Gold Drops Most in Two Weeks as Equity Rebound Trims Demand From Investors
Gold dropped the most in two weeks as a rebound in global equities eroded demand for an alternative asset and spurred investors to sell the metal after its rally to an all-time high.
The MSCI All-Country World Index climbed as much as 2.8 percent while the Standard & Poor’s 500 Index futures jumped 2.7 percent after legal challenges to Germany’s role in the euro rescue funds were rejected by the nation’s top court.
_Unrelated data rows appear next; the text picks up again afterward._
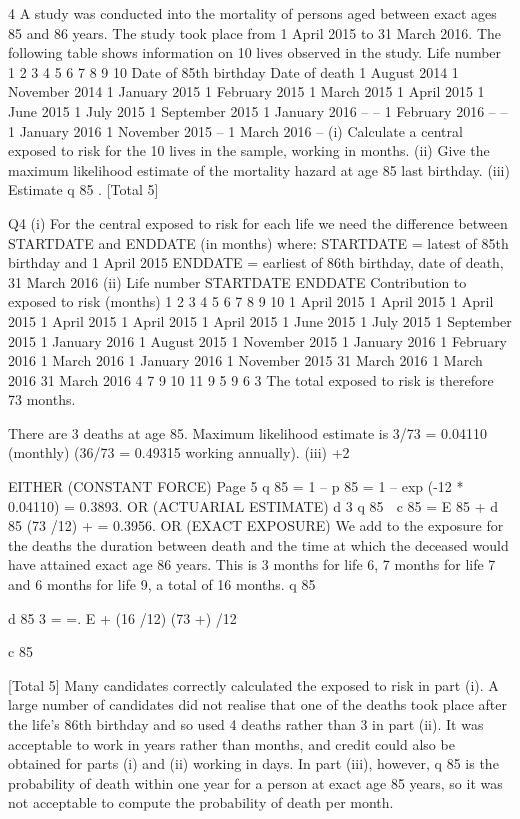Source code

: \documentclass[a4paper,12pt]{article}
\begin{document}
4
A study was conducted into the mortality of persons aged between exact ages 85 and
86 years. The study took place from 1 April 2015 to 31 March 2016. The following
table shows information on 10 lives observed in the study.
Life number
1
2
3
4
5
6
7
8
9
10
Date of 85th birthday Date of death
1 August 2014
1 November 2014
1 January 2015
1 February 2015
1 March 2015
1 April 2015
1 June 2015
1 July 2015
1 September 2015
1 January 2016 –
–
1 February 2016
–
–
1 January 2016
1 November 2015
–
1 March 2016
–
(i) Calculate a central exposed to risk for the 10 lives in the sample, working in
months.
(ii) Give the maximum likelihood estimate of the mortality hazard at age 85 last
birthday.
(iii)
 Estimate q 85 .
[Total 5]



Q4
(i)
For the central exposed to risk for each life we need the difference between
STARTDATE and ENDDATE (in months) where:
STARTDATE = latest of 85th birthday and 1 April 2015
ENDDATE = earliest of 86th birthday, date of death, 31 March 2016
(ii)
Life number STARTDATE ENDDATE Contribution to
exposed to risk
(months)
1
2
3
4
5
6
7
8
9
10 1 April 2015
1 April 2015
1 April 2015
1 April 2015
1 April 2015
1 April 2015
1 June 2015
1 July 2015
1 September 2015
1 January 2016 1 August 2015
1 November 2015
1 January 2016
1 February 2016
1 March 2016
1 January 2016
1 November 2015
31 March 2016
1 March 2016
31 March 2016 4
7
9
10
11
9
5
9
6
3
The total exposed to risk is therefore 73 months. %

There are 3 deaths at age 85. 
Maximum likelihood estimate is 3/73 = 0.04110 (monthly)
(36/73 = 0.49315 working annually).
(iii)
+2


EITHER (CONSTANT FORCE)
Page 5%
q 85 = 1 – p 85 = 1 – exp (-12 * 0.04110) 
= 0.3893. 
OR (ACTUARIAL ESTIMATE)
d
3
q 85  c 85
\;=\;
E 85 \;+ d 85 (73 /12) \;+ 
= 0.3956. 
OR (EXACT EXPOSURE)
We add to the exposure for the deaths the duration between death and
the time at which the deceased would have attained exact age 86 years.
This is 3 months for life 6, 7 months for life 7 and 6 months for life 9,
a total of 16 months.
q 85 

d 85
3
\;=\;
\;=.
E \;+\; (16 /12) (73 \;+) /12

c
85

[Total 5]
Many candidates correctly calculated the exposed to risk in part (i). A
large number of candidates did not realise that one of the deaths took
place after the life’s 86th birthday and so used 4 deaths rather than 3
in part (ii). It was acceptable to work in years rather than months, and
credit could also be obtained for parts (i) and (ii) working in days. In
part (iii), however, q 85 is the probability of death within one year for a
person at exact age 85 years, so it was not acceptable to compute the
probability of death per month.


\end{document}
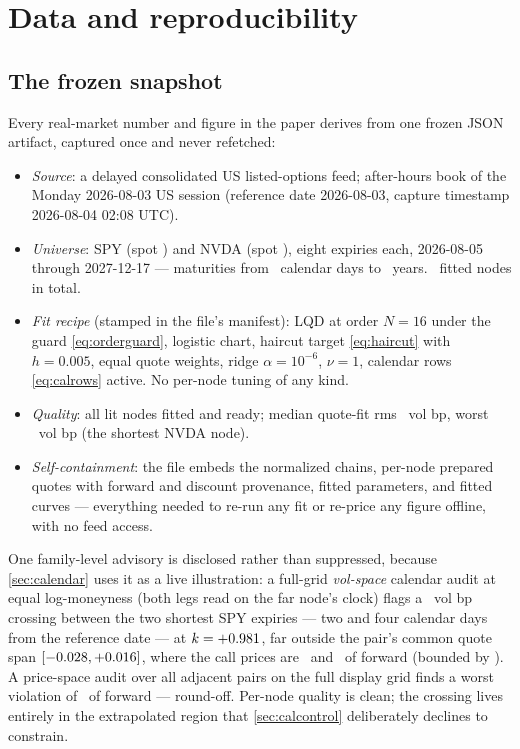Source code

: \section{Data and reproducibility}
\label{app:data}

\subsection{The frozen snapshot}

Every real-market number and figure in the paper derives from one frozen
JSON artifact, captured once and never refetched:

\begin{itemize}[leftmargin=1.6em]
\item \emph{Source}: a delayed consolidated US listed-options feed;
after-hours book of the Monday 2026-08-03 US session (reference date
2026-08-03, capture timestamp 2026-08-04 02:08 UTC).
\item \emph{Universe}: SPY (spot \MacSpySpot) and NVDA (spot
\MacNvdaSpot), eight expiries each, 2026-08-05 through 2027-12-17 ---
maturities from \MacNvdaOneDayDays\ calendar days to
\MacNvdaLongTYears\ years.  \MacSnapNodeCount\ fitted nodes in total.
\item \emph{Fit recipe} (stamped in the file's manifest): LQD at order
$N=16$ under the guard \eqref{eq:orderguard}, logistic chart, haircut
target \eqref{eq:haircut} with $h=0.005$, equal quote weights, ridge
$\alpha=10^{-6}$, $\nu=1$, calendar rows \eqref{eq:calrows} active.  No
per-node tuning of any kind.
\item \emph{Quality}: all lit nodes fitted and ready; median quote-fit
rms \MacSnapMedianRmsBp\ vol bp, worst \MacSnapWorstRmsBp\ vol bp (the
shortest NVDA node).
\item \emph{Self-containment}: the file embeds the normalized chains,
per-node prepared quotes with forward and discount provenance, fitted
parameters, and fitted curves --- everything needed to re-run any fit or
re-price any figure offline, with no feed access.
\end{itemize}

One family-level advisory is disclosed rather than suppressed, because
\cref{sec:calendar} uses it as a live illustration: a full-grid
\emph{vol-space} calendar audit at equal log-moneyness (both legs read
on the far node's clock) flags a \MacCalGapVolBp\ vol bp crossing
between the two shortest SPY expiries --- two and four calendar days
from the reference date --- at $k=\MacCalGapArgmaxK$, far outside the
pair's common quote span $[\MacCalSpanLo,\MacCalSpanHi]$, where the
call prices are \MacCalendarCallShort\ and \MacCalendarCallLong\ of
forward (bounded by \MacCalWingPriceOrder).  A price-space audit over
all adjacent pairs on the full display grid finds a worst violation of
\MacCalPriceGridWorst\ of forward --- round-off.  Per-node quality is
clean; the crossing lives entirely in the extrapolated region that
\cref{sec:calcontrol} deliberately declines to constrain.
Gold futures slipped from a record $1,923.70 an ounce yesterday as the dollar rose to the highest level against six major currencies in more than a month.
“We are witnessing some profit taking as the German court ruling has provided some relief,” Sterling Smith, an analyst at Country Hedging Inc., said in a telephone interview from St. Paul, Minnesota. “The downside volatility in gold can be pretty intense.”
Gold futures for December delivery declined $55.70, or 3 percent, to settle at $1,817.60 an ounce at 1:25 p.m. on the Comex in New York, the biggest drop since Aug. 24.
The price slid about $50 within minutes at about 12:21 a.m., according to Bloomberg data. “We’re seeing continued volatility, but nothing out of the ordinary,” Jeremy Hughes, a Singapore-based spokesman for Comex owner CME Group Inc., said in an e-mailed response to questions about the drop.
“There was probably a large sell order placed after the double top emerged,” said Jonathan Barratt, a managing director at Commodity Broking Services Pty in Sydney. A double top refers to an M-shaped pricing pattern comprising the Aug. 23 high of $1,917.90 and yesterday’s peak, a sign for some investors who study technical charts that gold may fall.
German Finance Minister Wolfgang Schaeuble said yesterday that Greece won’t get its next bailout installment unless it meets goals under an aid package. A week after Chancellor Angela Merkel’s Cabinet ratified additional measures to combat the euro-area debt crisis, Germany’s top court today rejected three constitutional challenges to the country’s participation in the euro rescue funds.
“This is profit taking today as the German ruling is a wash,” Scott Gardner, the chief investment officer at Panama- based Verdmont Capital SA, said in an e-mail. “Whether Greece gets short-term bailout installments or not does nothing to alleviate the deep structural factors driving the euro-zone debt crisis.”
Silver futures for December delivery fell 23.7 cents, or 0.6 percent, to settle at $41.631 an ounce on the Comex.
On the New York Mercantile Exchange, platinum futures for October delivery declined $29.50, or 1.6 percent, to $1,828.70 an ounce, the biggest fall since Aug. 24. Palladium futures for December delivery gained $3.15, or 0.4 percent, to $752.70 an ounce on the Nymex, rising for the first time in four sessions.